Question 7.6.1: Temperature Dynamics of a Mixing Process Liquid at a tempera...
Temperature Dynamics of a Mixing Process
Liquid at a temperature T_{i} is pumped into a mixing tank at a constant volume flow rate q_{v} (Figure 7.6.1). The container walls are perfectly insulated so that no heat escapes through them. The container volume is V, and the liquid within is well mixed so that its temperature throughout is T . The liquid’s specific heat and mass density are c_{p} and ρ. Develop a model for the temperature T as a function of time, with T_{i} as the input.
The amount of heat energy in the tank liquid is ρ c_{p} V(T − T_{r}), where T_{r} is an arbitrarily selected reference temperature. From conservation of energy,
\frac{d [ρ c_{p} V(T − T_{r}) ]}{d t} = heat rate in − heat rate out (1)
Liquid mass is flowing into the tank at the rate \dot{m} = ρ q_{v}. Thus heat energy is flowing into the tank at the rate
heat rate in = \dot{m} c_{p}(T_{i} − T_{r}) = ρ q_{v} c_{p}(T_{i} − T_{r})
Similarly,
heat rate out = ρ q_{v} c_{p}(T − T_{r})
Therefore, from equation (1), since ρ, c_{p}, V, and T_{r} are constants,
ρ c_{p} V \frac{d T}{d t} = ρ q_{v} c_{p}(T_{i} − T_{r}) − ρ q_{v} c_{p} (T − T_{r}) = ρ q_{v} c_{p}(T_{i} − T )
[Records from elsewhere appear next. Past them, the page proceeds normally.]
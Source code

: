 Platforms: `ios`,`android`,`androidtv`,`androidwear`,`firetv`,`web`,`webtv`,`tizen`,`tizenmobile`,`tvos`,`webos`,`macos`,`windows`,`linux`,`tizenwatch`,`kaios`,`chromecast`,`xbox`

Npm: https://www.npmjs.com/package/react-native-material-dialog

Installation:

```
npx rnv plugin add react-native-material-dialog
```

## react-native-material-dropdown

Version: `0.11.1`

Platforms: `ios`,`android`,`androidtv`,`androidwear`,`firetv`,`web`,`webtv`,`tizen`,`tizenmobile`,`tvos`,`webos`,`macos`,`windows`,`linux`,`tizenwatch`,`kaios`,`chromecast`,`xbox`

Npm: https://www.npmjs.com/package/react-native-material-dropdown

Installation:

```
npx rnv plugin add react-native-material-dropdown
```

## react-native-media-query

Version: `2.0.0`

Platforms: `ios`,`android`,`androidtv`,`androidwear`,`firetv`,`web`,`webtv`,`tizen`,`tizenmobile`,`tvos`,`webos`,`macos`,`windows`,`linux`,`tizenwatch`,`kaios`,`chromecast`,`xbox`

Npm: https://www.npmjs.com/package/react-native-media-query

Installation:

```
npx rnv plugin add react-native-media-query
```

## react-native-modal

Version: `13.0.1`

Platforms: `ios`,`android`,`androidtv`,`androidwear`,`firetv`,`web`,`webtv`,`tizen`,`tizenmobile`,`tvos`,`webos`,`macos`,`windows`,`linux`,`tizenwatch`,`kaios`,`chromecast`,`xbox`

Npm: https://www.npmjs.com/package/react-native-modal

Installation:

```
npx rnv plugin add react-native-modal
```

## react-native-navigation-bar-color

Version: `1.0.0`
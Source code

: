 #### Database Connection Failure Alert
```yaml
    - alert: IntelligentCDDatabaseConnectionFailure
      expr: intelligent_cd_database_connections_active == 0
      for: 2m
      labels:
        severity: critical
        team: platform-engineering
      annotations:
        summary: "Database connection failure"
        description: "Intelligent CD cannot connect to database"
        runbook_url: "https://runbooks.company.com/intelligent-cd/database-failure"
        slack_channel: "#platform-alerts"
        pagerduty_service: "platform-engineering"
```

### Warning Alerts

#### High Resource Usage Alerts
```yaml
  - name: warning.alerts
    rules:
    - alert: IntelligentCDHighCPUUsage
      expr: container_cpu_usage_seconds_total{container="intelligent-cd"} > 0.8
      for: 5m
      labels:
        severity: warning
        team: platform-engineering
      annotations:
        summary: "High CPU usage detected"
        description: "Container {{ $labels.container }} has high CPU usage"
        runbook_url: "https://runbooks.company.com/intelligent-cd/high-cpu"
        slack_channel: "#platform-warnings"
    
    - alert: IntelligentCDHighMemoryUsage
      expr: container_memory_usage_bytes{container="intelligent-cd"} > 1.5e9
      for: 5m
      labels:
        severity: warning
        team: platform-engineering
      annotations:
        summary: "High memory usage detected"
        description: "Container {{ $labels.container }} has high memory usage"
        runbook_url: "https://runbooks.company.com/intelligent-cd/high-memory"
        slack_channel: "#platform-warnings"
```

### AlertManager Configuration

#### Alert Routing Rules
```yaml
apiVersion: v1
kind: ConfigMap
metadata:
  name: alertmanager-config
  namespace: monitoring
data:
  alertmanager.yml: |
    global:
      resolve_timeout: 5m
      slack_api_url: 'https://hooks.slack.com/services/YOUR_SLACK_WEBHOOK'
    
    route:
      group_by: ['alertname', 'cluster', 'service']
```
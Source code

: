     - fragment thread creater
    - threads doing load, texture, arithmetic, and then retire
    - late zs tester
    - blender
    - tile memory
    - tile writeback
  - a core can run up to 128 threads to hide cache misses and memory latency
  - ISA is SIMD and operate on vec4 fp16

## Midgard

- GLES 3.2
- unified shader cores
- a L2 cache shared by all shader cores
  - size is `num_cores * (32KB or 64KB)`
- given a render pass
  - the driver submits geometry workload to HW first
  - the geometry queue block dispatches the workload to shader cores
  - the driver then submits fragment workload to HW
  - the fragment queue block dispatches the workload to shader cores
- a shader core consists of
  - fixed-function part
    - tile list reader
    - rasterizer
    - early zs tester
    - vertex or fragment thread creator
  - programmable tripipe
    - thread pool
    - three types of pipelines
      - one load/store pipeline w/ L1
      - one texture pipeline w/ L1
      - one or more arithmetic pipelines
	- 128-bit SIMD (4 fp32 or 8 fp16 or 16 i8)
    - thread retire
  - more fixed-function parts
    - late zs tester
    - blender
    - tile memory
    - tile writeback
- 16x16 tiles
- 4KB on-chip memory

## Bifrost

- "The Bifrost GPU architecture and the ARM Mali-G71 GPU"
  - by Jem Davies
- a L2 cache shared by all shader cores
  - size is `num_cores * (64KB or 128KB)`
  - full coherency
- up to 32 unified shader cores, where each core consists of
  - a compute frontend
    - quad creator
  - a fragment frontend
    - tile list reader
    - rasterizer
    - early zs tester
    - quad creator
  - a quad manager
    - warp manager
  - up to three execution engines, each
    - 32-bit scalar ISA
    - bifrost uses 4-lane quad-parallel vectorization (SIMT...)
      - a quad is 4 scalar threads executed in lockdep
Cancel ρ c_{p} and rearrange to obtain
\frac{V}{q_{v}} \frac{d T}{d t} + T = T_{i}
Note that T_{r}, ρ, and c_{p} do not appear in the final model form, so their specific numerical values are irrelevant to the problem. The system’s time constant is V/q_{v}, and thus the liquid temperature T changes slowly if the tank volume V is large or if the inflow rate q_{v} is small, which agrees with our intuition.